The contribution agreement was signed in March at the WFP’s Headquarters in Rome, Italy, and is supported by the United States Department of Agriculture, according to WFP.
The three-year programme will ensure that more than 152,000 schoolchildren continue to receive a nutritious snack every day when they attend school. The food will help children in Phongsaly, Luang Namtha, Oudomxay, Saravan, Xekong and Attapeu provinces to pursue their education.
“We want children to be focused on their lessons, not on when they will get their next meal. I am pleased that this contribution will help thousands of Lao children to grow strong and healthy,” said US Ambassador to Laos Ms Karen B. Stewart.
“School meals have been shown to be an effective way to encourage parents to send their children – especially girls – to school,” said WFP Laos Deputy Country Director, Paul Howe.
“Education helps to break the cycle of under-nutrition. Educated children grow into men and women who produce and earn more, and are more likely to be able to provide enough of the right food to their own children.”
For 2011, the US contribution is delivered in the form of 1,610 metric tonnes of rice, 560 metric tonnes of vitamin and mineral fortified Super Cereal, and 110 metric tonnes of vegetable oil, with all transport costs covered by the donation.
The oil and Super Cereal will be used by village cooks to prepare daily snacks for schoolchildren, which will keep hunger at bay. The rice will be given to students who live far from the schools as a take-home ration and will benefit the entire family while providing an incentive for them to keep sending their children to school.
Over the next three years, WFP will use 10 percent of the US contribution – a total of US$1 million – to provide training and support to staff at the Ministry of Education and Sports as they gradually start to take over the implementation of school meal activities through a National School Meals Programme.
Every day at school, children receive a nutritious mid-morning snack that eases hunger and helps them concentrate on their lessons, the WFP reported.
Special support is given to over 2,200 informal boarders – children who live a long distance from school and have to make an extra effort to attend every day, with many of them either staying in boarding facilities or with relatives.
At the beginning and end of the school year, boarders receive take-home rations of rice to help them and their families continue on the path of education.
WFP is the world’s largest humanitarian agency fighting hunger worldwide. Each year, on average, WFP feeds more than 90 million people in more than 70 countries.
In 2010, WFP Laos provided close to 17,500 metric tonnes of food to 665,900 people throughout the country.
-- Edited by buckhumnoy on Tuesday 25th of October 2011 07:30:24 PM
U.S. supports supplement food for school kids in remote areas
The U.S. Department of Agriculture, through the World Food Progamme to Laos, donated US$ 10 million for pre-primary schools and primary schools in remote areas of Phongsaly, Luang Namtha, Oudomsay, Saravane, Sekong and Attapeu on October 17.

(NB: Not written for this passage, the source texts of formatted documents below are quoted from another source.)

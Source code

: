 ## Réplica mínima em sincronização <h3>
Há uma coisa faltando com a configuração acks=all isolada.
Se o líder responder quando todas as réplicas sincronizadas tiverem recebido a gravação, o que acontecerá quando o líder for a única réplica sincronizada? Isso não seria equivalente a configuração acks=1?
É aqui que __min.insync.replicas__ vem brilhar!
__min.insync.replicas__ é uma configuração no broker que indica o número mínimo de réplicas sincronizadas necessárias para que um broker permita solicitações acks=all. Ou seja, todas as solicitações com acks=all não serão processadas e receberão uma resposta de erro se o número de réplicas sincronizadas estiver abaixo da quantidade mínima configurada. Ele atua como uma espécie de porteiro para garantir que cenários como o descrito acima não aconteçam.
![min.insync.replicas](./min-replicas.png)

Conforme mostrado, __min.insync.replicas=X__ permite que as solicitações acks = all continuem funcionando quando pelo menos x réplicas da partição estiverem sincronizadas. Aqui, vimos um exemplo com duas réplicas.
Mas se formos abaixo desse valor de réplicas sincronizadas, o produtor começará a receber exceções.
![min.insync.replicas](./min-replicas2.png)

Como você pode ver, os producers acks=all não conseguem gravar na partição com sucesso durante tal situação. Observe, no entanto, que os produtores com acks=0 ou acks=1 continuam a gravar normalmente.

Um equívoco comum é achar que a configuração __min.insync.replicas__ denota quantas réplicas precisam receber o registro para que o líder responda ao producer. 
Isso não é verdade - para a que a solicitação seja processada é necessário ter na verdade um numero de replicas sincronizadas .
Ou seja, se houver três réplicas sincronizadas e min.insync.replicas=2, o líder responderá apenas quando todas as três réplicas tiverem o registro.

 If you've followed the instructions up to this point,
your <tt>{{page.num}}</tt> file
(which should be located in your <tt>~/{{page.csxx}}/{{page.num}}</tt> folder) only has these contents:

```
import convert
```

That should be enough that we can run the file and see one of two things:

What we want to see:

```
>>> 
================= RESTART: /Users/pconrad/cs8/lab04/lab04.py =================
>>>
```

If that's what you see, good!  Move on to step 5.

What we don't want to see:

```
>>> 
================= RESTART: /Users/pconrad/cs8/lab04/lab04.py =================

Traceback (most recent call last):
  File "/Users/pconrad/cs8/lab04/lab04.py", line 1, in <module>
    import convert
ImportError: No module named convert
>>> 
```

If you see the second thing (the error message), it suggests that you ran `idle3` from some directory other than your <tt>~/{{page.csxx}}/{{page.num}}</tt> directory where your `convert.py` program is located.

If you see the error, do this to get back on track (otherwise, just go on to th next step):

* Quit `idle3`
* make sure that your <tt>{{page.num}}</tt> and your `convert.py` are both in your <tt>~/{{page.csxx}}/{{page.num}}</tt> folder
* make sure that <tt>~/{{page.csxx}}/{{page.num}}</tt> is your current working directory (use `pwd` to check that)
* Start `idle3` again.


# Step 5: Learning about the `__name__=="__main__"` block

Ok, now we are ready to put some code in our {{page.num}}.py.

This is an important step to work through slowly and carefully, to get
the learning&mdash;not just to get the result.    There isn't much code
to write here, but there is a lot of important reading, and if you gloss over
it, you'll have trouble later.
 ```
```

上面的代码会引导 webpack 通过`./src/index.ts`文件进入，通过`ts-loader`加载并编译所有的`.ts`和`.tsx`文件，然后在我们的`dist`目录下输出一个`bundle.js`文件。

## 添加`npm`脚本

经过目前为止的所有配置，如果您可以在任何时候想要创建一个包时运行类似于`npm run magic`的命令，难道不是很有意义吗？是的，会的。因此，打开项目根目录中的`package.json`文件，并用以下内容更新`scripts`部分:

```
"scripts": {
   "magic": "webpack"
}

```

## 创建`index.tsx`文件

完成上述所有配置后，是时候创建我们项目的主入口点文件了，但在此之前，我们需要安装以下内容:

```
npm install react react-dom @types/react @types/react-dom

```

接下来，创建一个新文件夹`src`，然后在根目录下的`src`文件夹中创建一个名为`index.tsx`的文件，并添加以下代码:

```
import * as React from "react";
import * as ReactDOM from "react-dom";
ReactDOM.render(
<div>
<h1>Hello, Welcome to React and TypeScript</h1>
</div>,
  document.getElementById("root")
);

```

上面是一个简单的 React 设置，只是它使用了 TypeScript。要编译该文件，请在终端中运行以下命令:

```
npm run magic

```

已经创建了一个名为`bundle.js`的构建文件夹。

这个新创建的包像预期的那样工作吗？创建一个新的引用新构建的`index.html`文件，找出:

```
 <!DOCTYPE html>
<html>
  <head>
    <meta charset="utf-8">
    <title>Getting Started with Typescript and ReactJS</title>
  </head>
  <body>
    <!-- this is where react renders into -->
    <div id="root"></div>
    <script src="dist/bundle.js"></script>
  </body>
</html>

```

The monetary assistance is aimed at helping the beneficiaries buy supplemental food for their students to ensure the continuity of their education. The beneficiary schools are supposed to give supplemental food to their students every weekday.
Additionally, American government, through the World Food Progamme to the Lao PDR, has donated over 1,600 tonnes of rice and 560 tonnes of beans-cereals flakes to schools which they can prepare as supplemental food for their students, according to U.S. Ambassador to Laos, Karen Brevard Stewart.
The World Food Programme is materializing the policy of the Ministry of Education and Sports of Laos by encouraging awareness of parents on education for their children by ensuring their children, mostly females, gain an access to education, according to Deputy Country Director of WFP Lao PDR, Paul Howe.